Harper need not fear meeting with Spence to negotiate better living conditions for Canada’s aboriginals would show any weakness, said James Bartleman, who served as Ontario’s lieutenant-governor from 2002-07 and is a member of the Chippewas of Rama First Nation.
“If he was to do something like that, he would be doing something that he could be proud of for the rest of his life, but if he doesn’t do that, I would say ‘shame on him,’” Bartleman told Postmedia News on Thursday. “If she carries on like this, I would think she would die.”
Spence’s strike has become the focal point for Idle No More, an aboriginal rights movement that has garnered momentum among Canada’s First Nations peoples and received support from federal opposition parties, several major unions, religious groups and academics.
Spence insists she’ll starve herself to death if the prime minister doesn’t meet with her. She had also sought a meeting with Gov.-Gen. David Johnston, but he has said the issue is best left to elected officials.
“I would hope that Prime Minister Harper would show that he’s a leader. It is not a sign of weakness to go and see someone who is suffering and talk to them,” Bartleman said Thursday. Bartleman said he appeals to Canadians to try to get the Conservative government to pay more attention to native issues.

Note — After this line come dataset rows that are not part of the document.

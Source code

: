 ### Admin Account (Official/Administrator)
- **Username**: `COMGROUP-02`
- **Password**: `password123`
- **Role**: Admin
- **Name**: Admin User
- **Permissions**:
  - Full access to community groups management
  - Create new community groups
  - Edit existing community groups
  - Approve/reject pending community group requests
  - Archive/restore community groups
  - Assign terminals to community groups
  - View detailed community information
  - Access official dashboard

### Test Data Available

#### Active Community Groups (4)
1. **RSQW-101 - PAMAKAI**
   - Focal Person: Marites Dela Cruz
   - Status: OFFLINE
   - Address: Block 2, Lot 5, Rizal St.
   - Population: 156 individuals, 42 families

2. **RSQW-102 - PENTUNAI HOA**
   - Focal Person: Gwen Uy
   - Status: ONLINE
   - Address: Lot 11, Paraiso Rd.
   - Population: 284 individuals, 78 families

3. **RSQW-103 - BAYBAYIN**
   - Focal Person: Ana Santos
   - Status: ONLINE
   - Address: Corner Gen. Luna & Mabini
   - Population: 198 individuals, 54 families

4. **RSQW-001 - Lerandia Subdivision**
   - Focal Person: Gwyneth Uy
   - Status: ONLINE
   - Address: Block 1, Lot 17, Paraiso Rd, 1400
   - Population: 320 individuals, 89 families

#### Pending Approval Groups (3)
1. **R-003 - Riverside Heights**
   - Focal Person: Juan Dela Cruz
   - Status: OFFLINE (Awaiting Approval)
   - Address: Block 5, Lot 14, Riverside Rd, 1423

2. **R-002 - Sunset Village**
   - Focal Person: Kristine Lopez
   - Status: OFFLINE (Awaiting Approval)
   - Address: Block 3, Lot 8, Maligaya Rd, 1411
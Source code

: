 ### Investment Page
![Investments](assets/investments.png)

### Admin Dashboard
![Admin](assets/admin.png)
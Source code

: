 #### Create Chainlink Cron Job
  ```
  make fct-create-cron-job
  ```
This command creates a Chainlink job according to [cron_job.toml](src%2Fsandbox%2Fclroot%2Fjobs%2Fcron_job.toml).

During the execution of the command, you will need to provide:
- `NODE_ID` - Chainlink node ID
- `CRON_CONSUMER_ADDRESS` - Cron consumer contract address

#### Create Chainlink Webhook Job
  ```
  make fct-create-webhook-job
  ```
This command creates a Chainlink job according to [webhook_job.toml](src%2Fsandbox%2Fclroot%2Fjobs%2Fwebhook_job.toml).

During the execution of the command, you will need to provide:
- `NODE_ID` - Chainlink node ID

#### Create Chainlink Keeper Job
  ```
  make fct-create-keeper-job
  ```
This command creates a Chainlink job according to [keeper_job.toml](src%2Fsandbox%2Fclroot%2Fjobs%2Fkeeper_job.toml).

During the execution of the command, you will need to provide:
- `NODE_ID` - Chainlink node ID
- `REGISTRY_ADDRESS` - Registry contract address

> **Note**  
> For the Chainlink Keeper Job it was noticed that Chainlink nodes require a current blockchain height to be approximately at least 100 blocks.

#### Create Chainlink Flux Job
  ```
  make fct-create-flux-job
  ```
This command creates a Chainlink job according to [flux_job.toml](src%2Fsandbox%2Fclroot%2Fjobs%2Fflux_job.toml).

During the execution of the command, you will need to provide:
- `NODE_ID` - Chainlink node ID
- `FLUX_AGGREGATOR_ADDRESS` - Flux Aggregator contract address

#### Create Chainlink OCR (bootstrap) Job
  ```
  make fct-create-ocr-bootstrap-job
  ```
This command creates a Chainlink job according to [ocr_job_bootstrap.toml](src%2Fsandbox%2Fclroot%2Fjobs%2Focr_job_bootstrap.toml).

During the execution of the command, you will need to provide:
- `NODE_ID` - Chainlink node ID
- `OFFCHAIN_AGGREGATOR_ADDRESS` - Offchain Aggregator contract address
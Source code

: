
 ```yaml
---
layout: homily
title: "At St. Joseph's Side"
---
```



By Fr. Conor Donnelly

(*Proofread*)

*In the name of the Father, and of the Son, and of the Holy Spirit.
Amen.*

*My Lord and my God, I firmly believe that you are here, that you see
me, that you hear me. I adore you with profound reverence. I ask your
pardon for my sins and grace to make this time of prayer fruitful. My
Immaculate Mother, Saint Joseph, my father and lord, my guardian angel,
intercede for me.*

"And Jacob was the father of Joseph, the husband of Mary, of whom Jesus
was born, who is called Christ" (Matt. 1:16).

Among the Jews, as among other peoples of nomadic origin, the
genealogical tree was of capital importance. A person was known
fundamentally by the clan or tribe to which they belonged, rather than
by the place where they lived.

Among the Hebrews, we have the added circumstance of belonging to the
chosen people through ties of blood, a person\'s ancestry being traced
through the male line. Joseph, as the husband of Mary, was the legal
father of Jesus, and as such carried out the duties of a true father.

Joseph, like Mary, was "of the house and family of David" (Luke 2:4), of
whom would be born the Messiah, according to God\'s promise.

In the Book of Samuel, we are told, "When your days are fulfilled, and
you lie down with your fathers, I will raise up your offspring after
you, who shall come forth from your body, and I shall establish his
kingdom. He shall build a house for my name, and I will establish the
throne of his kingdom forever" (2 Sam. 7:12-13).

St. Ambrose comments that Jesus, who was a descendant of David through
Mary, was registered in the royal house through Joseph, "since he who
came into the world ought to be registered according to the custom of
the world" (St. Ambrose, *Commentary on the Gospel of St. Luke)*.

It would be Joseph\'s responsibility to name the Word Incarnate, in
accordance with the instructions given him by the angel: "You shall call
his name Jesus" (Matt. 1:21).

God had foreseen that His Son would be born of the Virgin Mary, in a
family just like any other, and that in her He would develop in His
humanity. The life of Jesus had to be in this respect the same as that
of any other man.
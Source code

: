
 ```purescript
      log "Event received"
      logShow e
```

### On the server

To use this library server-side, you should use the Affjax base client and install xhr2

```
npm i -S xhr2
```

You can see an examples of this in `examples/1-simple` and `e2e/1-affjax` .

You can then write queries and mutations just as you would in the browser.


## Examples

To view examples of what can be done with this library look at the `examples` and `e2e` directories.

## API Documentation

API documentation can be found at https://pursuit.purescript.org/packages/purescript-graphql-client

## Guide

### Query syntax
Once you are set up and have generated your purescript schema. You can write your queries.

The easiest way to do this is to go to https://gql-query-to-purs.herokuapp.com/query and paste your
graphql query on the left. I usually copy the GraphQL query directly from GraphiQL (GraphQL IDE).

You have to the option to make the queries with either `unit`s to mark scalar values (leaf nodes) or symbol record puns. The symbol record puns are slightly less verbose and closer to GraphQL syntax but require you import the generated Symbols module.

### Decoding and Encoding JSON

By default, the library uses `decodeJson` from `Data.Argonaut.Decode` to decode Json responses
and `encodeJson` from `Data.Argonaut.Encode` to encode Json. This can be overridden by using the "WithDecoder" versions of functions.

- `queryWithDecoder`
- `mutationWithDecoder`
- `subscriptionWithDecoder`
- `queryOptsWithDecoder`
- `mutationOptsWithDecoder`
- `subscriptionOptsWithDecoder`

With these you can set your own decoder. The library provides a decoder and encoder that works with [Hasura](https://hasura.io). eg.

Bartleman, 73 — who spent much of his childhood living in tents and shacks on the outskirts of cottage country in Ontario — was very much affected by the “appalling,” “desperate” conditions he saw aboriginal children living in during his travels north, and used much of his time in office to help aboriginal communities.
He has always had a streak of social justice in him, he said.
Now that he’s retired he says he has a responsibility to speak out about the injustices he sees in the country — “particularly when they’re so flagrant,” Bartleman said.
His hope, he said, is Spence’s hunger strike and the Idle No More movement will go beyond a piece of legislation in the House of Commons.
“I’ve long said that native people are the invisible people, and native children in particular are the invisible children of Canadian society,” Bartleman said. “What we need to do is raise the consciousness of the public, and raise the consciousness of the Canadian cabinet, that these are real people. And they suffer.”
Spence began her hunger strike on Dec. 11. She wasn’t taking visitors Thursday. Since Spence pitched her tent on Victoria Island, the encampment has seen heavy rain, sleet and nearly one metre of snow.
“Spence is a very, very strong woman. She’s still laughing at jokes, she’s still taking her walk around the camp every day,” said Thomas Louttit, an elder from Moose Factory, Ont. “Of course, she is getting weaker every day. But her spirit is strong.”
The fact that it’s the holiday season also compelled Bartleman to speak out, he said. “I just could not eat my turkey dinner and think of this determined lady in a tent in a blizzard of the Canadian winter, drinking water and taking fluids only, while the rest of Canada was celebrating the holiday season,” he said.
He also doesn’t think it’s at all inappropriate for a former lieutenantgovernor to politicize himself in this way, he added.
“I would think that former lieutenant-governors and former prime ministers and what-all have a responsibility to serve as wise men and wise women in the country, and if we were silent, how could we ever look at ourselves in the mirror?”